There is evidence that poor access to education and lack of sustainable income opportunities predispose young people to being in conflict with the law. The YMCA has over a period of time sought to address these challenges by providing access to alternative opportunities for Vocational training, skills acquisition and on the job preparedness. The South Africa YMCA, for example, have been preparing post-detainee youth to be better adjusted to long-term job opportunities specifically as a strategy to address high rates of recidivism that are reported in the country.
With rates about 70% and 80% in Togo and South Africa respectively, Recidivism is a tremendously daunting challenge. Many prisons in Africa do not operate as rehabilitative centres, but are instead havens for illegal drugs, gang crime, violence and even murder. Many of the youth who leave these facilities end up back for various reasons, one of which is stigma and discrimination attached to having served time in prison. The situation is exacerbated by an apparent dearth of funding for and policy weaknesses in implementing rehabilitative and post-release services.

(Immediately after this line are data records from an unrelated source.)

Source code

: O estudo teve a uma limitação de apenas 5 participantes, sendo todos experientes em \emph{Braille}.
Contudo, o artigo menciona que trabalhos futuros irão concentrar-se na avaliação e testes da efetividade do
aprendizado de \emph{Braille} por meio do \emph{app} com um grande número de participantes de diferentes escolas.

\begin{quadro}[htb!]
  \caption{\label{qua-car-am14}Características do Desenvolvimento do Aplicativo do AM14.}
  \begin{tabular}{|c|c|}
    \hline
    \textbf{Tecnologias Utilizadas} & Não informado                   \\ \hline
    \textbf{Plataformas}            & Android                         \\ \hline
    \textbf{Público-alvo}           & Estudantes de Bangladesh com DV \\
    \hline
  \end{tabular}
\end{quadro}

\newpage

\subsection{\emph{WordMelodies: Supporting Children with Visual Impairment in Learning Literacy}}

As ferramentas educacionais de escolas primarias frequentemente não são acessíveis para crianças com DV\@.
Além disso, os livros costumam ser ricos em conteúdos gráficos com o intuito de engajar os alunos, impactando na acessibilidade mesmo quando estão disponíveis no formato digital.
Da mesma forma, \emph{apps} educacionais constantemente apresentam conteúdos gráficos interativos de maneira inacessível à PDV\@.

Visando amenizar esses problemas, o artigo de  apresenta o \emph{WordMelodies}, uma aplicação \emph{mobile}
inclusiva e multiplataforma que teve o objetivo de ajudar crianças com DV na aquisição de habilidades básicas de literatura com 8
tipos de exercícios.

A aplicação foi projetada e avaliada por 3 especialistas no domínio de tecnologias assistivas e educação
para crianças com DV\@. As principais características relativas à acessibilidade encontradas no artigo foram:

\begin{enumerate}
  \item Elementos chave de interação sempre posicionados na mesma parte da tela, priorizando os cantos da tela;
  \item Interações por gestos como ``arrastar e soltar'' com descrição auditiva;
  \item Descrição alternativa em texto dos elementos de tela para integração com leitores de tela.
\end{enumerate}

The YMCA/YWCA partners implementing the project adopted a Theory of Change that was based on the Subject to Citizen (S2C) Philosophy of empowering youth to move from being subjects in oppressive systems to being active citizens whose voice is heard, who have space to act and who can influence their communities. This ensured that the basis for intervention was based on a conceptual framework that could be tested, and that this project would be a prototype of engaging in youth work for youth in conflict with the law.
Youth Justice Phase 2
Phase two will be implemented in partnership with Sweden YWCA/YMCA and four National Movements: Togo YMCA, South Africa YMCA and new comers Senegal YMCA and Madagascar YMCA. There was a start up meeting in Togo for the two new national movements to learn the experiences from SA YMCA and Togo YMCA because they were in phase 1 of the project.
The main objective of the project is: Youth in conflict with the law and those at risk of offending have taken steps towards active citizenship in all program countries during the program period.